In the summer of 1992, I had just finished my first year of college. I was living at home, driving every day to the Cincinnati airport to clean rooms at the Radisson. I was living through my first heartbreak, reading Middlemarch in the evenings and watching Days of our Lives on my days off, and depleting my lovelorn tears through exhausting labor. With a friend from high school, I shuttled my giant gray Oldsmobile to the hotel parking lot every morning. Could there be anything more small-town midwestern girl of the early 1990s than this?

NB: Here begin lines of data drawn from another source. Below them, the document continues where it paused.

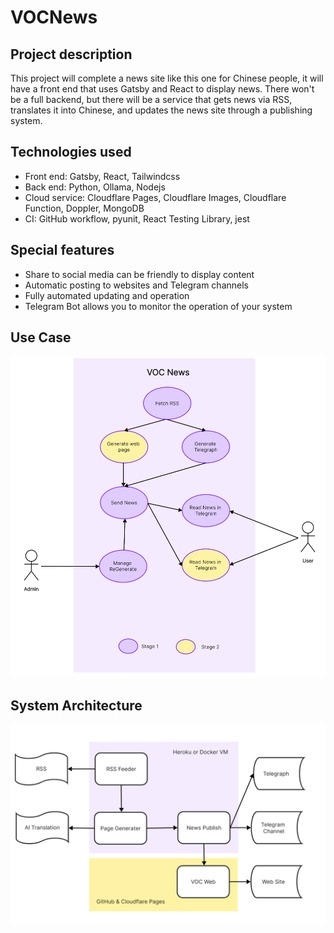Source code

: # VOCNews

## Project description

This project will complete a news site like this one for Chinese people, it will have a front end that uses Gatsby and React to display news. There won't be a full backend, but there will be a service that gets news via RSS, translates it into Chinese, and updates the news site through a publishing system.

## Technologies used

- Front end: Gatsby, React, Tailwindcss
- Back end: Python, Ollama, Nodejs
- Cloud service: Cloudflare Pages, Cloudflare Images, Cloudflare Function, Doppler, MongoDB
- CI: GitHub workflow, pyunit, React Testing Library, jest

## Special features

- Share to social media can be friendly to display content
- Automatic posting to websites and Telegram channels
- Fully automated updating and operation
- Telegram Bot allows you to monitor the operation of your system

## Use Case

![UseCase](imgs/usecase.png)

## System Architecture

![SystemArchitecture](imgs/systemarchitecture.png)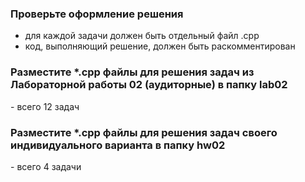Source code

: 
<h3>Проверьте оформление решения</h3>

- для каждой задачи должен быть отдельный файл .cpp
- код, выполняющий решение, должен быть раскомментирован
    
<h3>Разместите *.cpp файлы для решения задач из Лабораторной работы 02 (аудиторные) в папку lab02</h3>
  - всего 12 задач

<h3>Разместите *.cpp файлы для решения задач своего индивидуального варианта в папку hw02</h3>
- всего 4 задачи
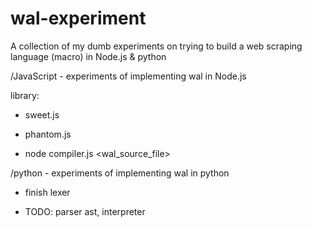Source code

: # wal-experiment

A collection of my dumb experiments on trying to build a web scraping language (macro) in Node.js & python

/JavaScript - experiments of implementing wal in Node.js

library: 
- sweet.js
- phantom.js

- node compiler.js <wal_source_file>
 
/python - experiments of implementing wal in python
 
- finish lexer
 
- TODO: parser ast, interpreter
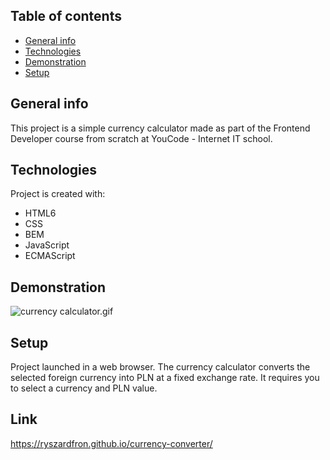 ﻿## Table of contents
* [General info](#general-info)
* [Technologies](#technologies)
* [Demonstration](#screenshots)
* [Setup](#setup)

## General info
This project is a simple currency calculator made as part of the Frontend Developer course from scratch at YouCode - Internet IT school.
	
## Technologies
Project is created with:
* HTML6
* CSS
* BEM
* JavaScript
* ECMAScript
	
## Demonstration
![currency calculator.gif](https://github.com/RyszardFron/currency-converter/blob/main/images/currency%20calculator.gif)

## Setup
Project launched in a web browser. The currency calculator converts the selected foreign currency into PLN at a fixed exchange rate. It requires you to select a currency and PLN value.

## Link
https://ryszardfron.github.io/currency-converter/
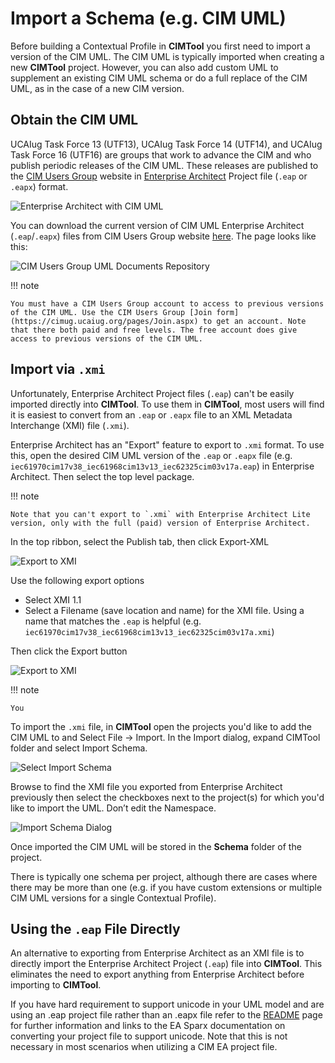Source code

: # Import a Schema (e.g. CIM UML)
Before building a Contextual Profile in **CIMTool** you first need to import a version of the CIM UML. The CIM UML is typically imported when creating a new **CIMTool** project. However, you can also add custom UML to supplement an existing CIM UML schema or do a full replace of the CIM UML, as in the case of a new CIM version.

## Obtain the CIM UML
UCAIug Task Force 13 (UTF13), UCAIug Task Force 14 (UTF14), and UCAIug Task Force 16 (UTF16) are groups that work to advance the CIM and who publish periodic releases of the CIM UML. These releases are published to the [CIM Users Group](https://cimug.ucaiug.org/) website in [Enterprise Architect](https://sparxsystems.com/) Project file (`.eap` or `.eapx`) format.

![Enterprise Architect with CIM UML](../images/EnterpriseArchitectCIMUML.png "Enterprise Architect showing CIM UML")

You can download the current version of CIM UML Enterprise Architect (`.eap`/`.eapx`) files from CIM Users Group website [here](https://cimug.ucaiug.org/CIM%20Model%20Releases/Forms/AllItems.aspx). The page looks like this:

![CIM Users Group UML Documents Repository](../images/CIMugUMLDocumentsRepository.png "CIM Users Group UML Documents Repository")

!!! note

    You must have a CIM Users Group account to access to previous versions of the CIM UML. Use the CIM Users Group [Join form](https://cimug.ucaiug.org/pages/Join.aspx) to get an account. Note that there both paid and free levels. The free account does give access to previous versions of the CIM UML.

## Import via `.xmi`
Unfortunately, Enterprise Architect Project files (`.eap`) can't be easily imported directly into **CIMTool**. To use them in **CIMTool**, most users will find it is easiest to convert from an `.eap` or `.eapx` file to an XML Metadata Interchange (XMI) file (`.xmi`).

Enterprise Architect has an "Export" feature to export to `.xmi` format. To use this, open the desired CIM UML version of the `.eap` or `.eapx` file (e.g. `iec61970cim17v38_iec61968cim13v13_iec62325cim03v17a.eap`) in Enterprise Architect. Then select the top level package.

!!! note

    Note that you can't export to `.xmi` with Enterprise Architect Lite version, only with the full (paid) version of Enterprise Architect.

In the top ribbon, select the Publish tab, then click Export-XML

![Export to XMI](../images/EAExportToXMI.png "Export to XMI")

Use the following export options

  * Select XMI 1.1
  * Select a Filename (save location and name) for the XMI file. Using a name that matches the `.eap` is helpful (e.g. `iec61970cim17v38_iec61968cim13v13_iec62325cim03v17a.xmi`)

Then click the Export button

![Export to XMI](../images/EAExportToXMIOptions.png "Export to XMI")

!!! note

    You

To import the `.xmi` file, in **CIMTool** open the projects you'd like to add the CIM UML to and Select File -> Import. In the Import dialog, expand CIMTool folder and select Import Schema.

![Select Import Schema](../images/ImportSchema.png "Import Schema")

Browse to find the XMI file you exported from Enterprise Architect previously then select the checkboxes next to the project(s) for which you'd like to import the UML. Don’t edit the Namespace.

![Import Schema Dialog](../images/ImportSchemaDialog.png "Import Schema Dailog")

Once imported the CIM UML will be stored in the **Schema** folder of the project.

There is typically one schema per project, although there are cases where there may be more than one (e.g. if you have custom extensions or multiple CIM UML versions for a single Contextual Profile).

## Using the `.eap` File Directly
An alternative to exporting from Enterprise Architect as an XMI file is to directly import the Enterprise Architect Project (`.eap`) file into **CIMTool**. This eliminates the need to export anything from Enterprise Architect before importing to **CIMTool**. 

If you have hard requirement to support unicode in your UML model and are using an .eap project file rather than an .eapx file refer to the [README](https://github.com/CIMug-org/CIMTool) page for further information and links to the EA Sparx documentation on converting your project file to support unicode. Note that this is not necessary in most scenarios when utilizing a CIM EA project file.
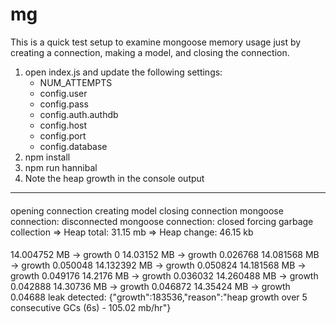 # mg

This is a quick test setup to examine mongoose memory usage just by creating a connection, making a model, and closing
the connection.

1. open index.js and update the following settings:
    - NUM_ATTEMPTS
    - config.user
    - config.pass
    - config.auth.authdb
    - config.host
    - config.port
    - config.database
2. npm install
3. npm run hannibal
4. Note the heap growth in the console output

---
####
opening connection
creating model
closing connection
mongoose connection: disconnected
mongoose connection: closed
forcing garbage collection
=> Heap total:  31.15 mb
=> Heap change:  46.15 kb
####
14.004752 MB  -> growth 0
14.03152 MB  -> growth 0.026768
14.081568 MB  -> growth 0.050048
14.132392 MB  -> growth 0.050824
14.181568 MB  -> growth 0.049176
14.2176 MB  -> growth 0.036032
14.260488 MB  -> growth 0.042888
14.30736 MB  -> growth 0.046872
14.35424 MB  -> growth 0.04688
leak detected: {"growth":183536,"reason":"heap growth over 5 consecutive GCs (6s) - 105.02 mb/hr"}
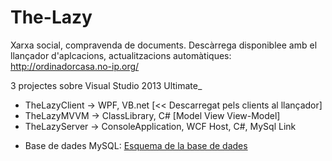 # The-Lazy
Xarxa social, compravenda de documents. Descàrrega disponiblee amb el llançador d'aplcacions, actualitzacions automàtiques: http://ordinadorcasa.no-ip.org/

3 projectes sobre Visual Studio 2013 Ultimate_
  - TheLazyClient -> WPF, VB.net [<< Descarregat pels clients al llançador]
  - TheLazyMVVM -> ClassLibrary, C# [Model View View-Model]
  - TheLazyServer -> ConsoleApplication, WCF Host, C#, MySql Link
  * Base de dades MySQL: [Esquema de la base de dades](https://github.com/biels/The-Lazy/wiki/Base-de-dades-MySQL)
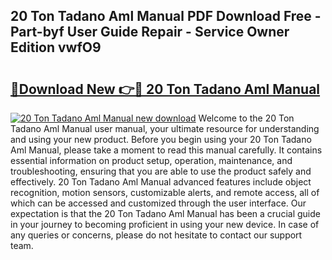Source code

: ## 20 Ton Tadano Aml Manual PDF Download Free - Part-byf User Guide Repair - Service Owner Edition vwfO9

# <h2><a href="http://bc67308.oget.top/?id=20+Ton+Tadano+Aml+Manual">🔗Download New 👉🔴 20 Ton Tadano Aml Manual</a></h2>

[![20 Ton Tadano Aml Manual new download](https://i.imgur.com/5g1atiW.png)](http://bc67308.oget.top/?id=20+Ton+Tadano+Aml+Manual)
Welcome to the 20 Ton Tadano Aml Manual user manual, your ultimate resource for understanding and using your new product. Before you begin using your 20 Ton Tadano Aml Manual, please take a moment to read this manual carefully. It contains essential information on product setup, operation, maintenance, and troubleshooting, ensuring that you are able to use the product safely and effectively. 20 Ton Tadano Aml Manual advanced features include object recognition, motion sensors, customizable alerts, and remote access, all of which can be accessed and customized through the user interface. Our expectation is that the 20 Ton Tadano Aml Manual has been a crucial guide in your journey to becoming proficient in using your new device. In case of any queries or concerns, please do not hesitate to contact our support team.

This was back when hotels had restaurants, plants, and fountains. In the break room at lunch time, the housekeepers ate the leftovers uneaten by people we couldn’t imagine. I still can’t. Who went to the isolated airport motel for lunch? Most of the people staying at the hotel were pilots and stewardesses. Still stewardesses in 1992? Probably. Maybe they didn’t eat the chicken we later plowed through after a morning of cleaning bathrooms and making beds. Lifting mattress after mattress to tuck sheets into hospital corners is heavy work. I had bruises on my wrists from the repetitive weight of the king sized rooms.
At the Radisson, I was learning. The housekeeper who trained me showed me to pick dried shit off a toilet rim because “we don’t have time for that.” I learned never, ever to drink from a glass cup in a hotel room. Guess what else we didn’t have time for? My fellow housekeepers were older white women. They were probably thirty-two. I would think they were so young now. My mentor in toilet cleaning had both an older husband (“m’old man”) and a boyfriend. She and the boyfriend met in the bar at the next town down river from where I grew up. I thought I had learned a lot my first year in college. I had had my heart broken, after all, but I couldn’t fathom adults who had both husbands and boyfriends.
I learned not to touch too closely on beds. I cleaned up eye-opening messes. So much blood and shit. Even today, I can see shit in a carpet if I close my eyes, even I still don’t know how a person shits on wall to wall carpet.
WNKU made my work and heartbreak bearable that summer. We weren’t allowed to watch TV while we cleaned, but we could to listen to the radios in the bedside alarm clocks. One day, I was tuning through stations and heard “Yucky Bugs” by Jeff Warner. “Come on down, let’s go out, we’ll have a bug squashing party tonight.” Folk music on the radio? I didn’t know that could happen. I started tuning all the alarm clocks to 89.7 whenever I entered a room. That was back before WNKU had a strong signal. I could only get the station on one side of the hotel. I could get it in my car for a few miles on the highway before we crossed back into Indiana from Kentucky. I learned all the catch phrase, “WNKU: your acoustic connection from the concrete campus.” I loved the Friday morning request line. I learned about musicians I still love today, like Richard Thompson.
Other people have more exciting WNKU stories. Nobody nurtured the local music scene better than WNKU. They hosted concerts at Cincinnati bars and helped musicians make the leap to making a living at music. My story is about cleaning up messes and making hospital corners to a soundtrack. It made me less lonely. It made me look forward to fall, going back to school and maybe looking for love again.
WNKU is shutting up shop, sold off to a Christian broadcasting station. In the last 20 years, they’ve been able to make enough money to sustain their work. The world, too, has changed and what we think about the value of radio and the common good.
But I will never forget the way that WNKU sustained me in the summer of 1992, 25 years ago now.